Quanto durano le otto ore che precedono il proprio rapimento? Possono volare come un lampo sotto l'ombra di una sensazione maligna, di un sogno che non si afferra. Possono sembrare lunghe, frantumarsi in tantissimi piccoli episodi a cui solo a posteriori si potrà dare un senso, il peso del fatale e della precognizione. È questa frantumazione e ricomposizione del tempo, che caratterizza il romanzo di Andrea Pomella, Il dio disarmato (Einaudi, pagg. 236, euro 19,50), incentrato su quel buco nero nella storia del nostro Paese che è stato il rapimento di Aldo Moro. E come i buchi neri creano un orizzonte degli eventi, che distorce il continuum dell'universo, così la violenza dei brigatisti in via Fani ha prodotto una singolarità che ha distorto e modificato moltissime vite.

Pomella (che potreste ricordare per L'uomo che trema o per I colpevoli) in questo libro, che non vuole essere ricostruzione storica ma ricostruzione letteraria, racconta lo stesso episodio a ripetizione, con realismo traumatico e seriale, fino a mostrarne le più dolorose sfaccettature. Il risultato è un caleidoscopio del male, uno specchio che proprio in quanto infranto ci restituisce un'immagine mai vista prima di un fatto che chi ha attraversato quegli anni, seppur da bambino come lo scrivente, non potrà mai dimenticare.

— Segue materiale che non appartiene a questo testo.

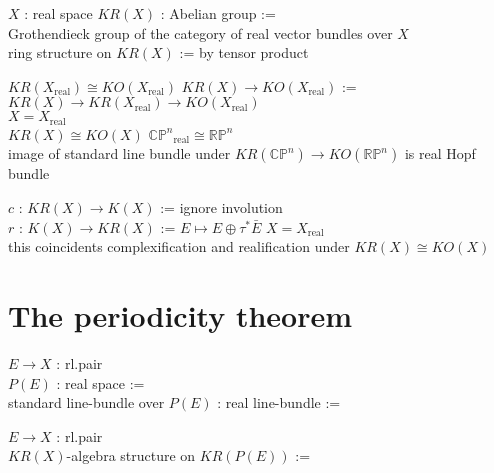 \documentclass[dvipdfmx]{jsarticle}
\begin{document}
\begin{Definition}
\itemwhen
  \For \(X\) : real space
\itemprop
  \Define \(KR(X)\) : Abelian group := \\
  Grothendieck group of the category of real vector bundles over \(X\) \\
  \Define ring structure on \(KR(X)\) := by tensor product
\end{Definition}

\begin{Theorem}
\itemprop
  \Then \(KR(X_{\text{real}}) \cong KO(X_{\text{real}})\)
\itemprop
  \Let \(KR(X) \to KO(X_{\text{real}})\) := \(KR(X) \to KR(X_{\text{real}}) \to KO(X_{\text{real}})\) \\
  \IfHold \(X = X_{\text{real}}\) \\
  \Then \(KR(X) \cong KO(X)\)
\itemprop
  \Then \({\mathbb{CP}^{n}}_{\text{real}} \cong \mathbb{RP}^{n}\) \\
  \Then image of standard line bundle under \(KR(\mathbb{CP}^{n}) \to KO(\mathbb{RP}^{n})\) is real Hopf bundle
\end{Theorem}

\begin{Definition}
\itemdefi
  \Define \(c\) : \(KR(X) \to K(X)\) := ignore involution \\
  \Define \(r\) : \(K(X) \to KR(X)\) := \(E \mapsto E \oplus \tau^{*} \bar{E}\)
\itemprop
  \IfHold \(X = X_{\text{real}}\) \\
  \Then this coincidents complexification and realification under \(KR(X) \cong KO(X)\)
\end{Definition}

\section*{The periodicity theorem}

\begin{Definition}
\itemdefi
  \For \(E \to X\) : rl.pair \\
  \Define \(P(E)\) : real space :=  \\
  \Define standard line-bundle over \(P(E)\) : real line-bundle := 
\end{Definition}

\begin{Definition}
\itemdefi
  \For \(E \to X\) : rl.pair \\
  \Define \(KR(X)\)-algebra structure on \(KR(P(E))\) := 
\end{Definition}
\end{document}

Sia chiaro, la ricostruzione fatta da Pomella è sempre molto precisa, anzi, in certi passaggi semplicemente interpola la narrazione con le voci di allora. Che si tratti di articoli di giornale, o della telecronaca concitata e carica d'angoscia di Paolo Frajese, questi frammenti di pura cronaca si incastrano e fanno da collante con quello che la Storia non può ridare: le emozioni dei protagonisti. Quelle Pomella le ricrea con arte sottile, quasi fosse un medium che ridà voce a fantasmi risucchiati dal tempo.

Il risultato è un romanzo che picchia dritto allo stomaco, senza effetti speciali, semplicemente mettendo il lettore di fronte a schegge di vite incrinate. O alla normalità dei luoghi che visitati, ad anni di distanza dai fatti, sembrano non esserne nemmeno più sfiorati. Perché il rischio è anche che la nostra normalità cancelli la memoria di ciò che è stato.

Ed il pregio del libro di Pomella è soprattutto questo: mostrare non la banalità del male ma la normalità del male negli anni Settanta. Del romanzo rimangono soprattutto i piccoli gesti quotidiani, soprattutto di Moro e della sua famiglia, che messi di fianco alla tragedia creano un cortocircuito insolubile. Quello che, in modo meno letterario e più da storico, ha raccontato anche Sergio Luzzatto in Giù in mezzo agli uomini. Vita e morte di Guido Rossa (Einaudi).

Il fatto che proprio adesso in questo cortocircuito si torni a scavare da più parti è il segno che, anche per chi da quelle vicende è stato solo lambito, magari vedendole colare da uno schermo televisivo, è rimasta una ferita di forma non decifrabile.